Inside: Shaming vs. positivity; What is love; Repeating myself with this one but it’s still true
There’s a lot of debate and arguing about fitness vs. body acceptance. False dichotomy, which is the gist of this blog entry. I could point you to blogs about the topic or to commentariat flame wars, but they’re everywhere. You’ve seen them. A friend posted an article about more backlash against Maria Kang, the No Excuse Mom.
You should know that I’m a middle of the road kind of person, which means I annoy everyone. I see multiple sides of an issue. I tend to have trouble with yes/no questions. If you want a long answer from me, ask me a yes/no question.
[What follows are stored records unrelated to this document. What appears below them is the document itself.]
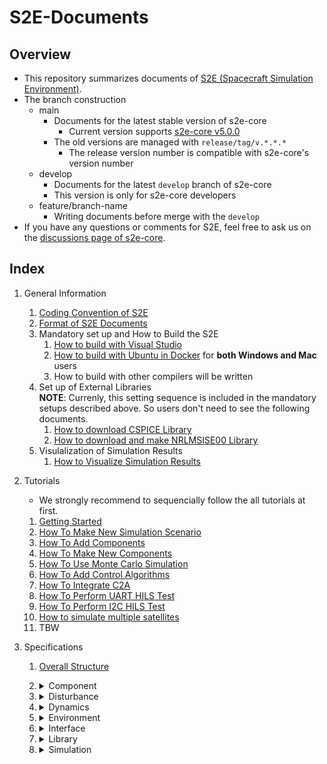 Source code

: # S2E-Documents
## Overview

- This repository summarizes documents of [S2E (Spacecraft Simulation Environment)](https://github.com/ut-issl/s2e-core/).
- The branch construction
  - main
    - Documents for the latest stable version of s2e-core
      - Current version supports [s2e-core v5.0.0](https://github.com/ut-issl/s2e-core/releases/tag/v5.0.0)
    - The old versions are managed with `release/tag/v.*.*.*`
      - The release version number is compatible with s2e-core's version number
  - develop
    - Documents for the latest `develop` branch of s2e-core
    - This version is only for s2e-core developers
  - feature/branch-name
    - Writing documents before merge with the `develop`
- If you have any questions or comments for S2E, feel free to ask us on the [discussions page of s2e-core](https://github.com/ut-issl/s2e-core/discussions).

## Index

1. General Information
   1. [Coding Convention of S2E](./General/CodingConvention.md)
   2. [Format of S2E Documents](./General/DocumentFormat.md)
   3. Mandatory set up and How to Build the S2E  
	   1. [How to build with Visual Studio](./General/HowToCompileWithVisualStudio.md)
	   2. [How to build with Ubuntu in Docker](./General/HowToCompileWithUbuntuInDocker.md) for **both Windows and Mac** users
	   3. How to build with other compilers will be written
   4. Set up of External Libraries  
      **NOTE**: Currenly, this setting sequence is included in the mandatory setups described above. So users don't need to see the following documents.
      1. [How to download CSPICE Library](./General/HowToDwnloadCSPCElibrary.md)
	   2. [How to download and make NRLMSISE00 Library](./General/HowToDownloadNRLMSISE00library.md)
   5. Visulalization of Simulation Results
      1. [How to Visualize Simulation Results](./General/HowToVisualizeSimulationResults.md)
     

2. Tutorials  
   - We strongly recommend to sequencially follow the all tutorials at first.
   1. [Getting Started](./Tutorials/GettingStarted.md)
   2. [How To Make New Simulation Scenario](./Tutorials/HowToMakeNewSimulationScenario.md)
   3. [How To Add Components](./Tutorials/HowToAddComponents.md)
   4. [How To Make New Components](./Tutorials/HowToMakeNewComponents.md)
   5. [How To Use Monte Carlo Simulation](./Tutorials/HowToUseMonteCarloSimulation.md)
   6. [How To Add Control Algorithms](./Tutorials/HowToAddControlAlgorithms.md)
   7. [How To Integrate C2A](./Tutorials/HowToIntegrateC2A.md)
   8. [How To Perform UART HILS Test](./Tutorials/HowToPerformUartHilsTest.md)
   9. [How To Perform I2C HILS Test](./Tutorials/HowToPerformI2cHilsTest.md)
   10. [How to simulate multiple satellites](./Tutorials/HowToSimulateMultipleSatellites.md)
   11. TBW

3. Specifications
   1. [Overall Structure](./Specifications/OverallStructure/OverallStructure.md)

   1. <details><summary> Component </summary>
      
      1. <details><summary> Abstract </summary>

         1. [Component Base](./Specifications/Component/Abstract/Spec_ComponentBase.md)
         1. Examples: TBW
         1. I2C Controller Communication Base: TBW
         1. Tickable: TBW
         1. [OBC Communication Base](./Specifications/Component/Abstract/Spec_ObcCommunicationBase.md)
         1. OBC GPIO Base: TBW
         1. OBC I2C Target Communication Base: TBW
         1. [Sensor Base](./Specifications/Component/Abstract/Spec_SensorBase.md)
         1. Singleton: TBW
         1. StateMachine: TBW

         </details>

      1. <details><summary> AOCS (Attitude and Orbit Control System) </summary>

         1. GNSS Receiver: TBW
         1. Gyro sensor: TBW
         1. Magnetic sensor: TBW
         1. Magnetorquer: TBW
         1. [RW Jitter](./Specifications/Component/AOCS/Spec_RWJitter.md)
         1. RW (Reaction Wheel): TBW
         1. [STT](./Specifications/Component/AOCS/Spec_STT.md)
         1. Sun sensor: TBW

         </details>

      1. <details><summary> CDH (Command and Data Handling) </summary>

         1. OBC (Onboard Computer): TBW
         1. OBC C2A: TBW
         1. TMTC Interface: TBW

         </details>

      1. <details><summary> CommGS (Communication and Ground Station) </summary>

         1. Antenna: TBW
         1. GS calculator: TBW

         </details>

      1. <details><summary> Mission </summary>

         1. [Telescope](./Specifications/Component/Mission/Spec_Telescope_en.md) ([Japanese version](./Specifications/Component/Mission/Spec_Telescope_ja.md))

         </details>

      1. <details><summary> Power </summary>

         1. BAT (Battery): TBW
         1. CSV scenario interface: TBW
         1. [PCU](./Specifications/Component/Power/Spec_PCU.md)
         1. PCU Initial study: TBW
         1. SAP (Solar Array Paddle): TBW

         </details>

      1. <details><summary> Propulsion </summary>

         1. [SimpleThruster](./Specifications/Component/Propulsion/Spec_SimpleThruster.md)

         </details>

      1. Thermal: No components now.

      </details>

   2. <details><summary> Disturbance </summary>

      1. Overview of disturbance calculation: TBW
      1. [GeoPotential](./Specifications/Disturbance/Spec_GeoPotential.md)
      1. [Gravity Gradient Torque](./Specifications/Disturbance/Spec_GGTorque.md)
      1. [Magnetic Disturbance Torque](./Specifications/Disturbance/Spec_MagDisturbance.md)
      1. [Surface force](./Specifications/Disturbance/Spec_SurfaceForce.md)
         1. [Air Drag](./Specifications/Disturbance/Spec_SurfaceForce_AirDrag.md)
         1. [Solar Radiation Pressure](./Specifications/Disturbance/Spec_SurfaceForce_SolarRadiation.md)
      1. [Third Body Gravity](./Specifications/Disturbance/Spec_ThirdBodyGravity.md)
      
      </details>

   3. <details><summary> Dynamics </summary>

      1. Attitude
         1. Overview of Attitude calculation: TBW
         1. [Attitude Dynamics](./Specifications/Dynamics/Spec_AttitudeDynamics.md)
         1. [Controlled Attitude](./Specifications/Dynamics/Spec_ControlledAttitude.md)
      1. Orbit
         1. [Overview of Orbit calculation](./Specifications/Dynamics/Spec_Orbit.md)
         1. [Kepler Orbit](./Specifications/Dynamics/Spec_KeplerOrbit.md)
         1. [RK4 Orbit Propagation](./Specifications/Dynamics/Spec_Rk4Orbit.md)
         1. [SGP4 Orbit Propagation with TLE](./Specifications/Dynamics/Spec_Sgp4.md)
         1. [ENCKE method](./Specifications/Dynamics/Spec_EnckeMethod.md)
         1. [Relative Orbit](./Specifications/Dynamics/Spec_RelativeOrbit.md)
      1. Thermal: not supported now.
      
      </details>

   4. <details><summary> Environment </summary>

      1. [Solar Radiation Pressure Environment](./Specifications/Environment/Spec_SRPEnvironment.md)
      2. [Atmosphere](./Specifications/Environment/Spec_Atmosphere.md)
      3. [Magnetic Environment](./Specifications/Environment/Spec_MagEnvironment.md)
      4. [Hipparcos Catalogue](./Specifications/Environment/Spec_HipparcosCatalogue_en.md), ([Japanese version](./Specifications/Environment/Spec_HipparcosCatalogue_ja.md))
      5. [GNSS Satellites](./Specifications/Environment/Spec_GnssSatellites_en.md), ([Japanese version](./Specifications/Environment/Spec_GnssSatellites_ja.md))
      6. [Celestial Rotation](./Specifications/Environment/Spec_CelestialRotation.md)
      
      </details>

   5. <details><summary> Interface </summary>

      1. [Power Port](./Specifications/Interface/Spec_PowerPort.md)
      
      </details>

   6. <details><summary> Library </summary>

      - TBW
      
      </details>

   7. <details><summary> Simulation </summary>

      1. [Monte Carlo Simulation](./Specifications/Simulation/Spec_MonteCarloSimulation.md)
      
      </details>
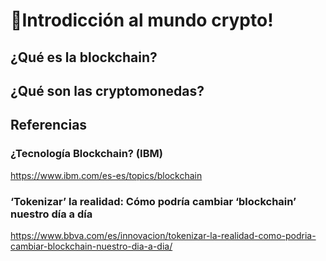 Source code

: # 🚀Introdicción al mundo crypto!

## ¿Qué es la blockchain?

## ¿Qué son las cryptomonedas?

## Referencias

### ¿Tecnología Blockchain? (IBM)
https://www.ibm.com/es-es/topics/blockchain

### ‘Tokenizar’ la realidad: Cómo podría cambiar ‘blockchain’ nuestro día a día
https://www.bbva.com/es/innovacion/tokenizar-la-realidad-como-podria-cambiar-blockchain-nuestro-dia-a-dia/


###
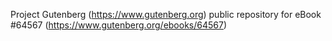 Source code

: Project Gutenberg (https://www.gutenberg.org) public repository for eBook #64567 (https://www.gutenberg.org/ebooks/64567)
“Gary, that’s like apples and oranges. You can’t compare apples and oranges, can you?”
“Well. You can’t judge an apple by how citrus-y it is or consider it inferior because it’s not orange enough. Although, I did read that natural oranges in, like, South America are green and orange growers do something to their crop that makes them turn orange. Anyway, what was I saying? Oh right. But yes, you can compares apples and oranges. ‘This sweet, juicy, seedless orange is much better than that bruised, mealy, bland apple with half a worm in it.'”
All of that to say the following:
Somewhere between fitspiration and thinspiration and fatspiration the truth lies.
Kang is being chided again. (This blog entry was instigated by a friend’s FB post.) Some people are offended because — well, for all the reasons it may be offensive to them.
Detractors see a portrait of a gorgeous, sexy, lean woman with three kids saying “No excuses” and interpret that as meaning, “Why don’t you look like me? You could if you put down the chocolate bacon cronut and got off your ass. Ew.”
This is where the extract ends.